Yes, obviously there are multiple factors. Issue widths, pipeline depths, and desired degree of latency-hiding for things like cache misses tend to drive the ROB size up. The likelihood of mis-speculation (leading to re-execution and wasted energy) is one of the factors that drives it down.

> I don't believe that is the case. As far as I can tell - with current predictors,
> there's value in a ROB of at least five or six hundred instructions, perhaps a
> thousand. (That is, with misprediction accuracy as it is, you can go about that far
> and still have a reasonable chance of executing instructions that won't later be
> voided.)

This is highly workload-dependent, but assuming SPECint-ish behavior (20% branches) and a 1-2% mispredict rate you end up with ~250-500 instructions per mispredict. IMO that's actually perilously close to the ROB size of, say, Haswell (192).

> - the actual gating factor is the size of the instruction window, and the power it
> takes to search through it to find instructions that meet issue criteria.

You appear to be confusing the scheduler window (the number of instructions that are candidates to be executed by the functional units) with the speculative window (the number of instructions that have been issued but not retired, and that may be quashed due to mispredicts/exceptions/etc).

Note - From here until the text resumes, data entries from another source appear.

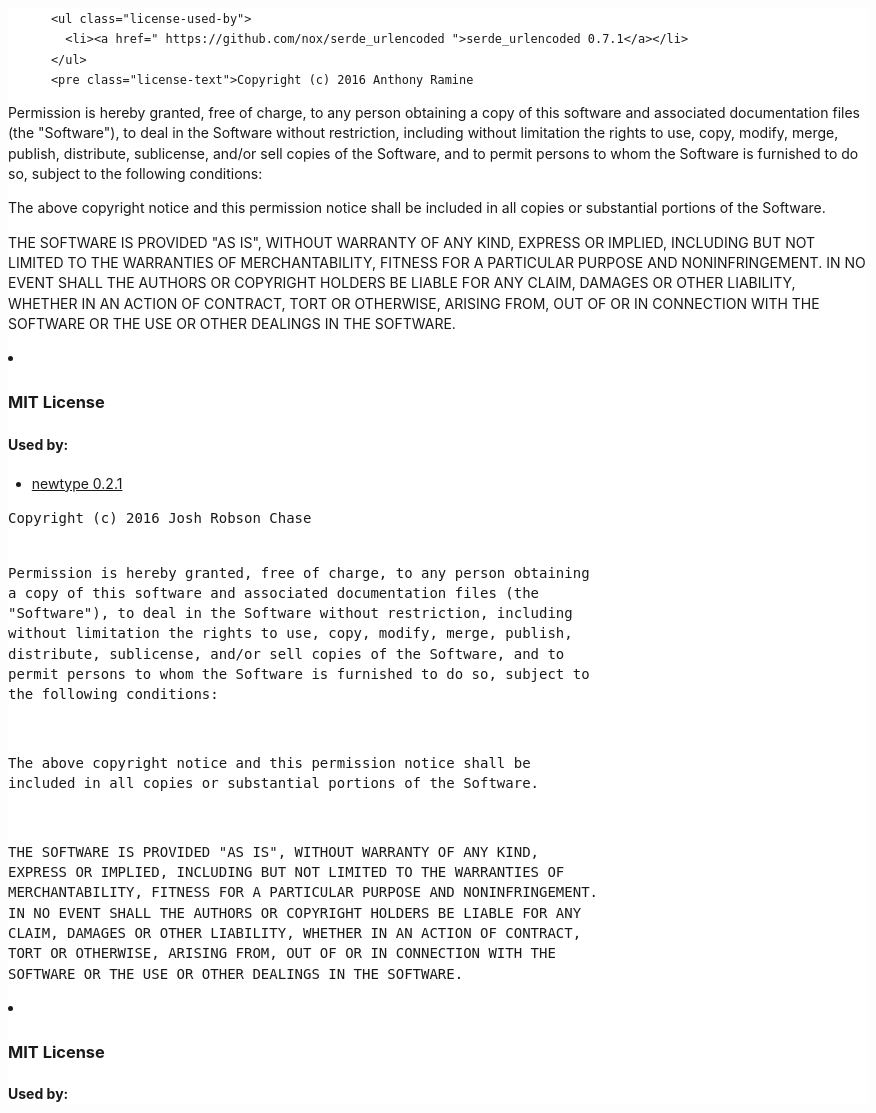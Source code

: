           <ul class="license-used-by">
            <li><a href=" https://github.com/nox/serde_urlencoded ">serde_urlencoded 0.7.1</a></li>
          </ul>
          <pre class="license-text">Copyright (c) 2016 Anthony Ramine

Permission is hereby granted, free of charge, to any
person obtaining a copy of this software and associated
documentation files (the &quot;Software&quot;), to deal in the
Software without restriction, including without
limitation the rights to use, copy, modify, merge,
publish, distribute, sublicense, and/or sell copies of
the Software, and to permit persons to whom the Software
is furnished to do so, subject to the following
conditions:

The above copyright notice and this permission notice
shall be included in all copies or substantial portions
of the Software.

THE SOFTWARE IS PROVIDED &quot;AS IS&quot;, WITHOUT WARRANTY OF
ANY KIND, EXPRESS OR IMPLIED, INCLUDING BUT NOT LIMITED
TO THE WARRANTIES OF MERCHANTABILITY, FITNESS FOR A
PARTICULAR PURPOSE AND NONINFRINGEMENT. IN NO EVENT
SHALL THE AUTHORS OR COPYRIGHT HOLDERS BE LIABLE FOR ANY
CLAIM, DAMAGES OR OTHER LIABILITY, WHETHER IN AN ACTION
OF CONTRACT, TORT OR OTHERWISE, ARISING FROM, OUT OF OR
IN CONNECTION WITH THE SOFTWARE OR THE USE OR OTHER
DEALINGS IN THE SOFTWARE.
</pre>
        </li>
        <li class="license">
<h3 id="MIT">MIT License</h3>
<h4>Used by:</h4>
          <ul class="license-used-by">
            <li><a href=" https://gitlab.com/jrobsonchase/newtype ">newtype 0.2.1</a></li>
          </ul>
          <pre class="license-text">Copyright (c) 2016 Josh Robson Chase

Permission is hereby granted, free of charge, to any
person obtaining a copy of this software and associated
documentation files (the &quot;Software&quot;), to deal in the
Software without restriction, including without
limitation the rights to use, copy, modify, merge,
publish, distribute, sublicense, and/or sell copies of
the Software, and to permit persons to whom the Software
is furnished to do so, subject to the following
conditions:

The above copyright notice and this permission notice
shall be included in all copies or substantial portions
of the Software.

THE SOFTWARE IS PROVIDED &quot;AS IS&quot;, WITHOUT WARRANTY OF
ANY KIND, EXPRESS OR IMPLIED, INCLUDING BUT NOT LIMITED
TO THE WARRANTIES OF MERCHANTABILITY, FITNESS FOR A
PARTICULAR PURPOSE AND NONINFRINGEMENT. IN NO EVENT
SHALL THE AUTHORS OR COPYRIGHT HOLDERS BE LIABLE FOR ANY
CLAIM, DAMAGES OR OTHER LIABILITY, WHETHER IN AN ACTION
OF CONTRACT, TORT OR OTHERWISE, ARISING FROM, OUT OF OR
IN CONNECTION WITH THE SOFTWARE OR THE USE OR OTHER
DEALINGS IN THE SOFTWARE.
</pre>
        </li>
        <li class="license">
<h3 id="MIT">MIT License</h3>
<h4>Used by:</h4>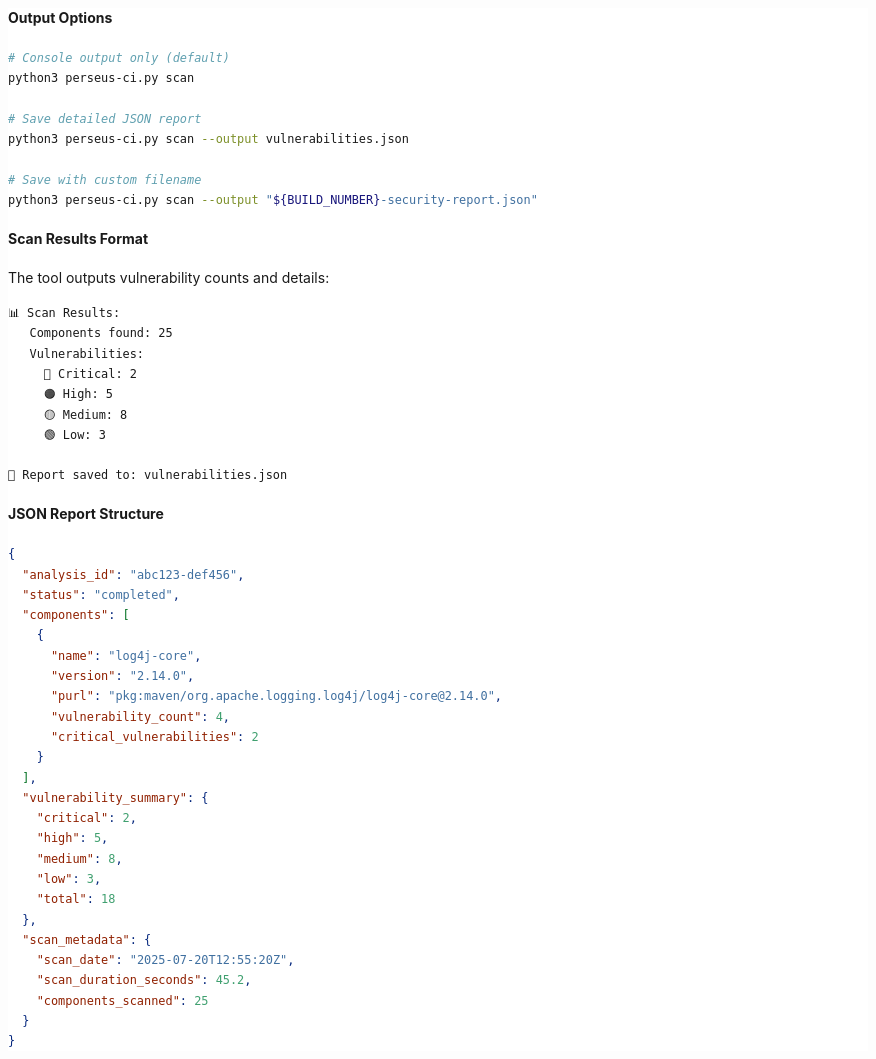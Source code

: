 #### Output Options
```bash
# Console output only (default)
python3 perseus-ci.py scan

# Save detailed JSON report
python3 perseus-ci.py scan --output vulnerabilities.json

# Save with custom filename
python3 perseus-ci.py scan --output "${BUILD_NUMBER}-security-report.json"
```

#### Scan Results Format
The tool outputs vulnerability counts and details:
```
📊 Scan Results:
   Components found: 25
   Vulnerabilities:
     🔴 Critical: 2
     🟠 High: 5
     🟡 Medium: 8
     🟢 Low: 3

💾 Report saved to: vulnerabilities.json
```

#### JSON Report Structure
```json
{
  "analysis_id": "abc123-def456",
  "status": "completed",
  "components": [
    {
      "name": "log4j-core",
      "version": "2.14.0",
      "purl": "pkg:maven/org.apache.logging.log4j/log4j-core@2.14.0",
      "vulnerability_count": 4,
      "critical_vulnerabilities": 2
    }
  ],
  "vulnerability_summary": {
    "critical": 2,
    "high": 5,
    "medium": 8,
    "low": 3,
    "total": 18
  },
  "scan_metadata": {
    "scan_date": "2025-07-20T12:55:20Z",
    "scan_duration_seconds": 45.2,
    "components_scanned": 25
  }
}
```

The ROB size corresponds to the latter, and it does not need to be searched in the manner you describe. It's accessed either in-order (for issue and retirement) or by indices that are known a priori (for mispredict handling etc).

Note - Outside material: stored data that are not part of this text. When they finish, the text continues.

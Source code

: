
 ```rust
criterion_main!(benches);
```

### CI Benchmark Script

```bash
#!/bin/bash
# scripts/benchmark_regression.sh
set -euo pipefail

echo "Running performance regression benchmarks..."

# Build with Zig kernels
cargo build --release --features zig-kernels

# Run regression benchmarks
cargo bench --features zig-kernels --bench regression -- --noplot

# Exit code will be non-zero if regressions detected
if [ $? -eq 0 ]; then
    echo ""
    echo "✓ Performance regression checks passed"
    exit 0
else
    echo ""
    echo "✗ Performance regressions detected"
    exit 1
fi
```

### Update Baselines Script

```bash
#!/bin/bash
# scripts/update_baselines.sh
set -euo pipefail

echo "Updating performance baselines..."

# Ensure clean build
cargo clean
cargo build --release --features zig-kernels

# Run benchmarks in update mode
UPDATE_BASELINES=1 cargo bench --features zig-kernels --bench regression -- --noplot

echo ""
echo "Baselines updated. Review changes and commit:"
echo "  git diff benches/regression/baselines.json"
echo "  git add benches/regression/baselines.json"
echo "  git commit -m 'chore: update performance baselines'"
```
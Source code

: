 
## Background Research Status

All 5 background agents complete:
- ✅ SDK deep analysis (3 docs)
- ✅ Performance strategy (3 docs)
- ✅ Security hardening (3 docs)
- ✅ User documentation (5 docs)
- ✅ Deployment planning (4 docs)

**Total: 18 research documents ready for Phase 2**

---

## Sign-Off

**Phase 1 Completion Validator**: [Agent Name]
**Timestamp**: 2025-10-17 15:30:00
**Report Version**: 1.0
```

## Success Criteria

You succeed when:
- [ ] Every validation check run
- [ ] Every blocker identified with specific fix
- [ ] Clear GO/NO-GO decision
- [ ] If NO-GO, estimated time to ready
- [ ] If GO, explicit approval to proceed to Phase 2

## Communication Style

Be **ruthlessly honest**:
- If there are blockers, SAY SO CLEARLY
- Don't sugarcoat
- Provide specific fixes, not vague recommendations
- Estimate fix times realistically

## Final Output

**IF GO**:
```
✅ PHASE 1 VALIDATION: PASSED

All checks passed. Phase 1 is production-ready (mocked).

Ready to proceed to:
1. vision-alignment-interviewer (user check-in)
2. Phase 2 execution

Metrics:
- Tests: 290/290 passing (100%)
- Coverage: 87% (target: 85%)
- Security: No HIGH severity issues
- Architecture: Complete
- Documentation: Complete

> The rule of thumb seems to be that the
> ROB should be about 3x the size of this window,

They're not correlated by a simple ratio. The ROB should be at least as large as the scheduler window[s] plus the number of common instructions that can be "in flight" in the functional units. Beyond that it's common to have some "cushion" depending upon what latencies you want to hide. For example, you might want to have at least (l2_latency*issue_width) additional instructions to hide one or more L1 misses while still maintaining a full scheduler. A few examples:

Silvermont: 2-wide, 2x8 entry schedulers for each of (int/fp), 32-entry ROB (~2* scheduler/RS), 13-cycle L2. ROB is 2X scheduler size. This design has barely enough ROB entries to "cover" the scheduler/FU latencies. It can't cover an L2 miss while simultaneously keeping the schedulers full.

PPro: 3-wide, 20-entry RS, 40-entry ROB (2*scheduler/RS), 5-clock L2 latency. This design can "cover" an L2 miss while maintaining a full scheduler (assuming all simple instructions).

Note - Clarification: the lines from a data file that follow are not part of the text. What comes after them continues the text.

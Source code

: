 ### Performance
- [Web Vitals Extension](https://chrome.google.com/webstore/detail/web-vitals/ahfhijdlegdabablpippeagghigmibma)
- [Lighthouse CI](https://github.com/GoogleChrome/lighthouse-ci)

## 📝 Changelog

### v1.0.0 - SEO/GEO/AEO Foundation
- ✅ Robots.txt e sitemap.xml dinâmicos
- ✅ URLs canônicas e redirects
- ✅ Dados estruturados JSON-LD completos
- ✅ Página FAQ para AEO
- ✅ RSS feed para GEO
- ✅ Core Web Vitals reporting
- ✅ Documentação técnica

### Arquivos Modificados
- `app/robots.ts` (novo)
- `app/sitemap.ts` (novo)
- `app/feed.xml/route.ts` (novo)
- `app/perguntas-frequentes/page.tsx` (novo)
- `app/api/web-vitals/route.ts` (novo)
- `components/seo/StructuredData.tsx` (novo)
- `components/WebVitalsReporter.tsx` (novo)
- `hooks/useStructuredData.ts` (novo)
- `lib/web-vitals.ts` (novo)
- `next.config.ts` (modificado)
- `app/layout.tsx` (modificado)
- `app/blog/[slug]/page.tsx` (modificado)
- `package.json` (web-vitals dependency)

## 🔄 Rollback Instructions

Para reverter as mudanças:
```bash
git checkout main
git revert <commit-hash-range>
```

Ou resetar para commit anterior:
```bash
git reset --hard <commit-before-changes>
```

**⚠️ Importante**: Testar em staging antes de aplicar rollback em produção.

MIPS R10k: 4-wide, 3*16-entry schedulers, 32-entry ROB (~1.5*scheduler depending on mix). Can barely keep the schedulers full, almost guaranteed to stall on L1 miss.

Haswell: 4-wide, 60-entry scheduler, 192-entry ROB (3.3*scheduler), 11 cycle L2 latency. This design can reorder past multiple L1 misses without stalling (note that Haswell can sustain 16 concurrent L1 misses per core - That feature wouldn't be useful without so much ROB "cushion").

P4: 3-wide, 8+~2x20-entry schedulers, 126-entry ROB (~5X scheduler depending on mix), ~5 cycle L2 latency. Once again this design is intended to reorder past multiple L1 misses, and once again that's reflected in an L2 design that can service a large number of concurrent requests.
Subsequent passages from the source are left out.